• **WHAT THE EXERCISE ASKS**: Return each line of the listing in which the word "subsection" appears.

<<<<

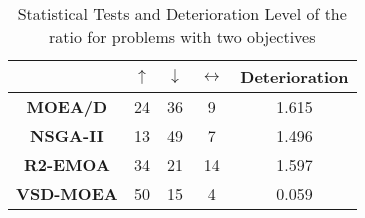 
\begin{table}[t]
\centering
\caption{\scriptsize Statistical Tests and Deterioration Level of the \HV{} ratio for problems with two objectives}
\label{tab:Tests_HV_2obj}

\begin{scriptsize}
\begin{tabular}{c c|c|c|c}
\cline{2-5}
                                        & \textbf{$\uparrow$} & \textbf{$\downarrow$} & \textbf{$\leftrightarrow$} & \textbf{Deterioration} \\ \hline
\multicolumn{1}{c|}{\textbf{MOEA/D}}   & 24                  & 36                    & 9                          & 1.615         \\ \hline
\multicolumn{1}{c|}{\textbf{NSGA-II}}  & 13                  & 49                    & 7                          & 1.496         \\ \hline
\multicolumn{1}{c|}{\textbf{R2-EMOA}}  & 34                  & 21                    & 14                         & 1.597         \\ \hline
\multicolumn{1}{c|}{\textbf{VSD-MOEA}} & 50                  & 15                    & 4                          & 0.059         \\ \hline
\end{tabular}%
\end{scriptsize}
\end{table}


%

>>>>
<<<<

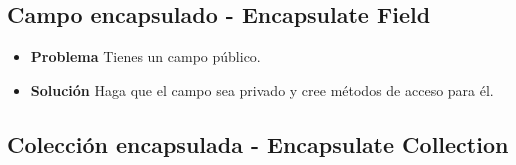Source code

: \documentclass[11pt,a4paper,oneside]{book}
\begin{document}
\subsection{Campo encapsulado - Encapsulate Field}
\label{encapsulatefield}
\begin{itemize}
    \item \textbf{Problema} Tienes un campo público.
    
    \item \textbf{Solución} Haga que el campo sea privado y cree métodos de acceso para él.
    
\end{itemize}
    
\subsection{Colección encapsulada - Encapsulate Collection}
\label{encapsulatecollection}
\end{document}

>>>>

• **EXERCISE OUTPUT**:
\subsection{Campo encapsulado - Encapsulate Field}
\subsection{Colección encapsulada - Encapsulate Collection}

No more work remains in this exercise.